We had a chatty driver from Wales and he took the time to explain what it’s like driving across the glacier.  He uses 4×4 for the majority of the drive, and refers to his Garmin GPS, which shows previous vans’ paths so all the drivers know the best route.

He stopped by the lagoon for a quick photo opportunity.  Sarah, Taylor and I have been really bad at taking photos of the 3 of us.  Fortunately, this driver was willing to take photos for everyone.


We were returned to Sven and we started the 4 hour drive back to Reykjavík.  When we got back we said a sad farewell to Sven and checked back into the Airbnb we’d stayed at previously.  We then hit the town to find some dinner.  We did some exploring of an area we’d only briefly been exposed to, and found the cutest little restaurant.  I almost tried the $49 4-Course Tasting Menu with whale, horse, puffin and some other Icelandic delicacy.  I didn’t really want to spend $49 on food I didn’t know if I’d like.  Furthermore, I can’t eat an animal I cuddled two days prior.  I decided on the duck confit salad.  Sarah got mussels and Taylor enjoyed a burger.

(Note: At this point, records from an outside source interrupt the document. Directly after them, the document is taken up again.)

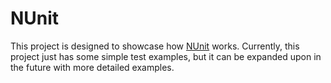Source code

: # NUnit

This project is designed to showcase how [NUnit](https://github.com/nunit/nunit) works. Currently, this project just has some simple test examples, but it can be expanded upon in the future with more detailed examples.
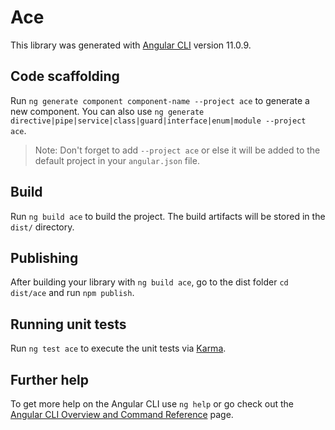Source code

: # Ace

This library was generated with [Angular CLI](https://github.com/angular/angular-cli) version 11.0.9.

## Code scaffolding

Run `ng generate component component-name --project ace` to generate a new component. You can also use `ng generate directive|pipe|service|class|guard|interface|enum|module --project ace`.
> Note: Don't forget to add `--project ace` or else it will be added to the default project in your `angular.json` file. 

## Build

Run `ng build ace` to build the project. The build artifacts will be stored in the `dist/` directory.

## Publishing

After building your library with `ng build ace`, go to the dist folder `cd dist/ace` and run `npm publish`.

## Running unit tests

Run `ng test ace` to execute the unit tests via [Karma](https://karma-runner.github.io).

## Further help

To get more help on the Angular CLI use `ng help` or go check out the [Angular CLI Overview and Command Reference](https://angular.io/cli) page.
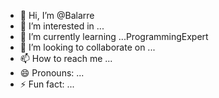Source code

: - 👋 Hi, I’m @Balarre
- 👀 I’m interested in ...
- 🌱 I’m currently learning ...ProgrammingExpert
- 💞️ I’m looking to collaborate on ...
- 📫 How to reach me ...
- 😄 Pronouns: ...
- ⚡ Fun fact: ...

<!---
Balarre/Balarre is a ✨ special ✨ repository because its `README.md` (this file) appears on your GitHub profile.
You can click the Preview link to take a look at your changes.
--->
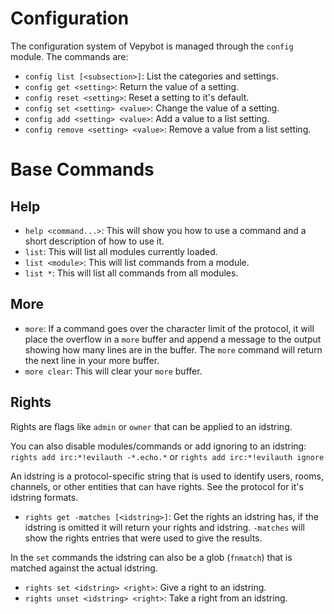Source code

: # Configuration
The configuration system of Vepybot is managed through the `config` module.
The commands are:
* `config list [<subsection>]`: List the categories and settings.
* `config get <setting>`: Return the value of a setting.
* `config reset <setting>`: Reset a setting to it's default.
* `config set <setting> <value>`: Change the value of a setting.
* `config add <setting> <value>`: Add a value to a list setting.
* `config remove <setting> <value>`: Remove a value from a list setting.

# Base Commands
## Help
* `help <command...>`: This will show you how to use a command and a short description of how to use it.
* `list`: This will list all modules currently loaded.
* `list <module>`: This will list commands from a module.
* `list *`: This will list all commands from all modules.
## More
* `more`: If a command goes over the character limit of the protocol, it will place the overflow in a `more` buffer and append a message to the output showing how many lines are in the buffer. The `more` command will return the next line in your more buffer.
* `more clear`: This will clear your `more` buffer.

## Rights
Rights are flags like `admin` or `owner` that can be applied to an idstring.

You can also disable modules/commands or add ignoring to an idstring: `rights add irc:*!evilauth -*.echo.*` or `rights add irc:*!evilauth ignore`

An idstring is a protocol-specific string that is used to identify users, rooms, channels, or other entities that can have rights. See the protocol for it's idstring formats.

* `rights get -matches [<idstring>]`: Get the rights an idstring has, if the idstring is omitted it will return your rights and idstring. `-matches` will show the rights entries that were used to give the results.

In the `set` commands the idstring can also be a glob (`fnmatch`) that is matched against the actual idstring.
* `rights set <idstring> <right>`: Give a right to an idstring.
* `rights unset <idstring> <right>`: Take a right from an idstring.
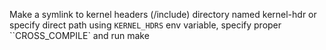 Make a symlink to kernel headers (<kernel git tree>/include) directory named kernel-hdr or
specify direct path using `KERNEL_HDRS` env variable, specify proper ``CROSS_COMPILE` and run
make
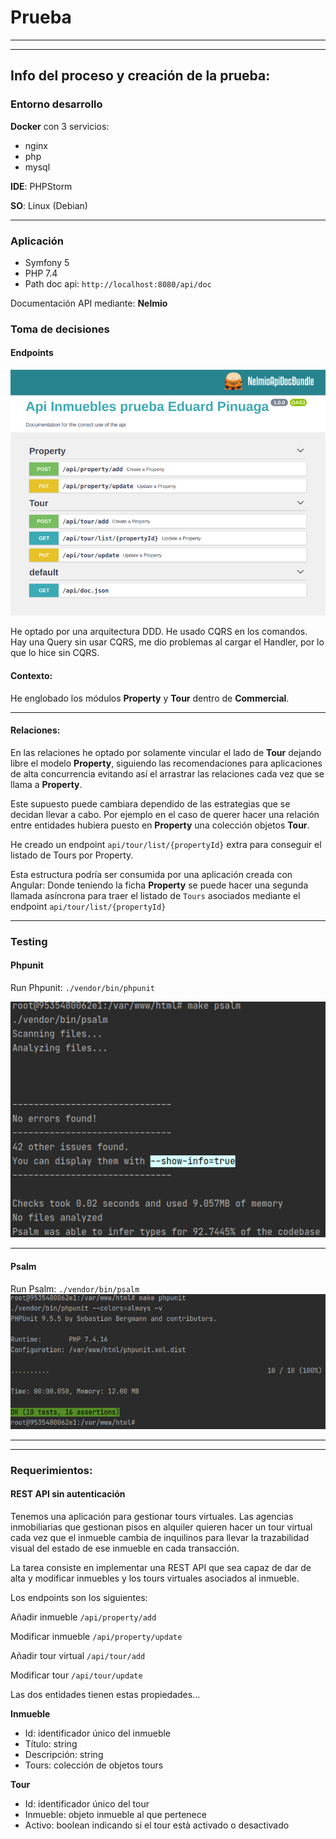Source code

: # Prueba

---

---
## Info del proceso y creación de la prueba:

### Entorno desarrollo

**Docker** con 3 servicios:
- nginx
- php
- mysql

**IDE**: PHPStorm

**SO**: Linux (Debian)

---

### Aplicación

- Symfony 5
- PHP 7.4
- Path doc api: `http://localhost:8080/api/doc`

Documentación API mediante: **Nelmio**

### Toma de decisiones

#### Endpoints

![Tests in Green](./docs/nelmio.png)

He optado por una arquitectura DDD. He usado CQRS en los comandos. Hay una Query sin usar CQRS, me dio problemas al cargar el Handler, por lo que lo hice sin CQRS.

#### Contexto:

He englobado los módulos **Property** y **Tour** dentro de  **Commercial**.

---
#### Relaciones:

En las relaciones he optado por solamente vincular el lado de **Tour** dejando libre el modelo **Property**,
siguiendo las recomendaciones para aplicaciones de alta concurrencia evitando así el arrastrar las relaciones cada vez
que se llama a **Property**.

Este supuesto puede cambiara dependido de las estrategias que se decidan llevar a cabo. Por ejemplo en el caso de querer hacer
una relación entre entidades hubiera puesto en **Property** una colección objetos **Tour**.

He creado un endpoint  `api/tour/list/{propertyId}` extra para conseguir el listado de Tours por Property.

Esta estructura  podría  ser consumida por una aplicación creada con Angular: Donde teniendo
la ficha **Property** se puede hacer una segunda llamada asíncrona
para traer el listado de `Tours` asociados mediante el endpoint `api/tour/list/{propertyId}`

---

### Testing

#### Phpunit
Run Phpunit: `./vendor/bin/phpunit`

![Tests in Green](./docs/psalm.png)

---

#### Psalm
Run Psalm: `./vendor/bin/psalm`
![Tests in Green](./docs/tests_phpunit.png)



--- 
---

### Requerimientos:

#### REST API sin autenticación
Tenemos una aplicación para gestionar tours virtuales. Las agencias inmobiliarias que
gestionan pisos en alquiler quieren hacer un tour virtual cada vez que el inmueble cambia de
inquilinos para llevar la trazabilidad visual del estado de ese inmueble en cada transacción.

La tarea consiste en implementar una REST API que sea capaz de dar de alta y modificar
inmuebles y los tours virtuales asociados al inmueble.

Los endpoints son los siguientes:


Añadir inmueble  `/api/property/add`

Modificar inmueble  `/api/property/update`

Añadir tour virtual  `/api/tour/add`

Modificar tour  `/api/tour/update`


Las dos entidades tienen estas propiedades...

**Inmueble**

- Id: identificador único del inmueble
- Título: string
- Descripción: string
- Tours: colección de objetos tours

**Tour**

- Id: identificador único del tour
- Inmueble: objeto inmueble al que pertenece
- Activo: boolean indicando si el tour està activado o desactivado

When we left the restaurant, we surprisingly ran into the Swedish tourist, Erik, from our first tour whom we’d also seen on the side of the street waiting for a bus 2 days prior.  We have quickly learned that Reykjavík is like small little town.  We ran into 2 Canadians before and after the symphony, but in separate areas.  We saw Erik three times.  We also saw a couple from the second half of our tour right outside the restaurant.

Exhausted from all our adventuring, we boogied back to the apartment and wasted no time going to bed.  No alarm would be needed for our next day, which would be our last in Reykjavík.